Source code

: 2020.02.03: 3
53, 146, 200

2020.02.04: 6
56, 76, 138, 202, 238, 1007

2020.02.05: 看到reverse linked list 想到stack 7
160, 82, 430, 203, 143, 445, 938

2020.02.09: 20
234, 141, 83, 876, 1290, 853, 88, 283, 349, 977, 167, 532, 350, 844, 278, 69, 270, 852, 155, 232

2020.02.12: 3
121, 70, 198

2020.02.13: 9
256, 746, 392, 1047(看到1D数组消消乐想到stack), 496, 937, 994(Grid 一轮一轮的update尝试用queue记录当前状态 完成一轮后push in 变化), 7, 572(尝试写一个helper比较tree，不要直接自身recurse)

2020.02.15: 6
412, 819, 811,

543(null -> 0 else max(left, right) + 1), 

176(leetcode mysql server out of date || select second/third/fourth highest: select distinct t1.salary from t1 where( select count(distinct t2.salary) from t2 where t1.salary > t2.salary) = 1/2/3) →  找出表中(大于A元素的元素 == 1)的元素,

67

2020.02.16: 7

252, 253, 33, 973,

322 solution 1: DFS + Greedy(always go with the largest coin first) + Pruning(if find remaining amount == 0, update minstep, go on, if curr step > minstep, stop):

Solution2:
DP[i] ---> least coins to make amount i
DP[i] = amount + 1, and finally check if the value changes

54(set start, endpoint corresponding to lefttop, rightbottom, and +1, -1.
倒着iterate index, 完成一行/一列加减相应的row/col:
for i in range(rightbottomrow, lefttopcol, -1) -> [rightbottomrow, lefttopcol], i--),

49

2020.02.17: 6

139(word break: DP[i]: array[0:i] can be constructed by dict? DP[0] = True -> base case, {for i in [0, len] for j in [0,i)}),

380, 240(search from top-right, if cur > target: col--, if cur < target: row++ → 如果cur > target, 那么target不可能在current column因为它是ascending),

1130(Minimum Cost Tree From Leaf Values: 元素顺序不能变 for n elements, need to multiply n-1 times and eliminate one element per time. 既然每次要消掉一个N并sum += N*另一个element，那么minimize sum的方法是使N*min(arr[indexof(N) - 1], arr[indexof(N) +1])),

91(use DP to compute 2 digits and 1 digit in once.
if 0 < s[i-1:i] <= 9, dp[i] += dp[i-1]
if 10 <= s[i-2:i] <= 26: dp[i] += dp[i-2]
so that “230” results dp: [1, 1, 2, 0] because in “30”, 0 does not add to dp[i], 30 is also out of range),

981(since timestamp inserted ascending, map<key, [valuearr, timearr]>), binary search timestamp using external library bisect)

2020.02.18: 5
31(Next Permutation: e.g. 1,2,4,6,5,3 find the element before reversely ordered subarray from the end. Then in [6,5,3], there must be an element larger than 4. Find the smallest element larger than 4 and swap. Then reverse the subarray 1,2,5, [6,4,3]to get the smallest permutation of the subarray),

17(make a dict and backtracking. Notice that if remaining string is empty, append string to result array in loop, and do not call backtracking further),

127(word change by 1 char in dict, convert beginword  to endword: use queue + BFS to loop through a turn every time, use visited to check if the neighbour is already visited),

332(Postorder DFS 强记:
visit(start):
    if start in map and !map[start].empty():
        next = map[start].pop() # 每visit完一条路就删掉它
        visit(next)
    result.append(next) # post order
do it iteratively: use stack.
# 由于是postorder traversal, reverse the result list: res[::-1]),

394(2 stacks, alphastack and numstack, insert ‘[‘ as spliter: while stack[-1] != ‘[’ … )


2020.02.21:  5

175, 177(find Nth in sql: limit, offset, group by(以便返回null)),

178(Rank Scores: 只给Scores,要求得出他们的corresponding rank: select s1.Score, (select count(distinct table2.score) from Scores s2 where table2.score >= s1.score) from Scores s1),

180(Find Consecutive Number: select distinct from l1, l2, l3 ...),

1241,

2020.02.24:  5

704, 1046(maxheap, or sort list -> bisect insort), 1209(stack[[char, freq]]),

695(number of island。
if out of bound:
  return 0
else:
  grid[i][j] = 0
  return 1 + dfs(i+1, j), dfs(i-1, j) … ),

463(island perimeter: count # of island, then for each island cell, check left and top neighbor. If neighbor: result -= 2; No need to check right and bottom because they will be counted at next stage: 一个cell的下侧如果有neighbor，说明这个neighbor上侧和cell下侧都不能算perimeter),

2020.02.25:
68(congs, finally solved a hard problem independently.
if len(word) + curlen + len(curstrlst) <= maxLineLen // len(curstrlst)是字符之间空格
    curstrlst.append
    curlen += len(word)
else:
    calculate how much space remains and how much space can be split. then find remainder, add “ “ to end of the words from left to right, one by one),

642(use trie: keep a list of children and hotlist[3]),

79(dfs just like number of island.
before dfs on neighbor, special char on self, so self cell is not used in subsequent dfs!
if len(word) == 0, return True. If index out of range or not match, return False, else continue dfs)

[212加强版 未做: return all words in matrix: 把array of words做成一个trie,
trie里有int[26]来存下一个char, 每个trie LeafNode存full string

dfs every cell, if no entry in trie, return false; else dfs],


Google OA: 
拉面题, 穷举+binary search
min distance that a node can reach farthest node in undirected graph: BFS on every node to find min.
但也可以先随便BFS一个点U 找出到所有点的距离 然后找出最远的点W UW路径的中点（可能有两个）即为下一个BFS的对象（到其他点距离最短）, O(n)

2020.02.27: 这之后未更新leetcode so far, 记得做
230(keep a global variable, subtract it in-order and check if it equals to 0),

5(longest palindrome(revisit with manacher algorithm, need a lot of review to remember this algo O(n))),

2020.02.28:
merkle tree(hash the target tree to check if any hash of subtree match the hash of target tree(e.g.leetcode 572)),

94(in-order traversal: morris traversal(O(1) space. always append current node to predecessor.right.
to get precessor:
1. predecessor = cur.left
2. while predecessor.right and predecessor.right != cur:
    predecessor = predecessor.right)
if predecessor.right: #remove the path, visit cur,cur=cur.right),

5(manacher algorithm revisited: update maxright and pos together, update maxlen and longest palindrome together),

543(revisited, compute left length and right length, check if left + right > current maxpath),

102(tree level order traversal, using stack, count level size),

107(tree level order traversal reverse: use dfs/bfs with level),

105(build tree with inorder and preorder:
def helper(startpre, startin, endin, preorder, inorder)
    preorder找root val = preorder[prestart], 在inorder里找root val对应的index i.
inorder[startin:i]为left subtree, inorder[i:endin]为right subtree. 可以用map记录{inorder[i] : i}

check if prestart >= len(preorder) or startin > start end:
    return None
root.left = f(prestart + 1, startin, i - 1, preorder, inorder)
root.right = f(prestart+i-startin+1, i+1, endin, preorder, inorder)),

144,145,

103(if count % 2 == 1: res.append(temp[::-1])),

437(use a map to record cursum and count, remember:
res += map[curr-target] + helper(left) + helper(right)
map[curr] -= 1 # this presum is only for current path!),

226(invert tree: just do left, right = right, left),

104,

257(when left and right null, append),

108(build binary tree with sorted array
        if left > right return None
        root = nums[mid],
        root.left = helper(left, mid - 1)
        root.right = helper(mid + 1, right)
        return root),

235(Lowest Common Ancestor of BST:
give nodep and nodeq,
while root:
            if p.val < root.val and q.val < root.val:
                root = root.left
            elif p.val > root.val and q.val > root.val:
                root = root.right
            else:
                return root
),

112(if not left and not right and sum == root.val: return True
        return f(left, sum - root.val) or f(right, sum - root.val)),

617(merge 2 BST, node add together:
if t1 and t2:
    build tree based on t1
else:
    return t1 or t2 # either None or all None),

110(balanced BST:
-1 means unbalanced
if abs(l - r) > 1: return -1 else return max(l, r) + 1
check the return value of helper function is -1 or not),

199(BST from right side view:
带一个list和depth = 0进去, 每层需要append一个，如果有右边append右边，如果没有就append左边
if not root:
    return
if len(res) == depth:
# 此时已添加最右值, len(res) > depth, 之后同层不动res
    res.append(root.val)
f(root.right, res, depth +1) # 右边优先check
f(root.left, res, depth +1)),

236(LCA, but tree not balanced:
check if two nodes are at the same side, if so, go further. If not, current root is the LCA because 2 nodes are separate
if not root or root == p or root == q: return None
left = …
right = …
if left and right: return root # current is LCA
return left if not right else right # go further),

§

Your answer should be the lines above, from the line containing "if len(word) == 0, return" up to and including the line containing "1. predecessor = cur.left", reproduced exactly and with nothing else.

if len(word) == 0, return True. If index out of range or not match, return False, else continue dfs)

[212加强版 未做: return all words in matrix: 把array of words做成一个trie,
trie里有int[26]来存下一个char, 每个trie LeafNode存full string

dfs every cell, if no entry in trie, return false; else dfs],


Google OA: 
拉面题, 穷举+binary search
min distance that a node can reach farthest node in undirected graph: BFS on every node to find min.
但也可以先随便BFS一个点U 找出到所有点的距离 然后找出最远的点W UW路径的中点（可能有两个）即为下一个BFS的对象（到其他点距离最短）, O(n)

2020.02.27: 这之后未更新leetcode so far, 记得做
230(keep a global variable, subtract it in-order and check if it equals to 0),

5(longest palindrome(revisit with manacher algorithm, need a lot of review to remember this algo O(n))),

2020.02.28:
merkle tree(hash the target tree to check if any hash of subtree match the hash of target tree(e.g.leetcode 572)),

94(in-order traversal: morris traversal(O(1) space. always append current node to predecessor.right.
to get precessor:
1. predecessor = cur.left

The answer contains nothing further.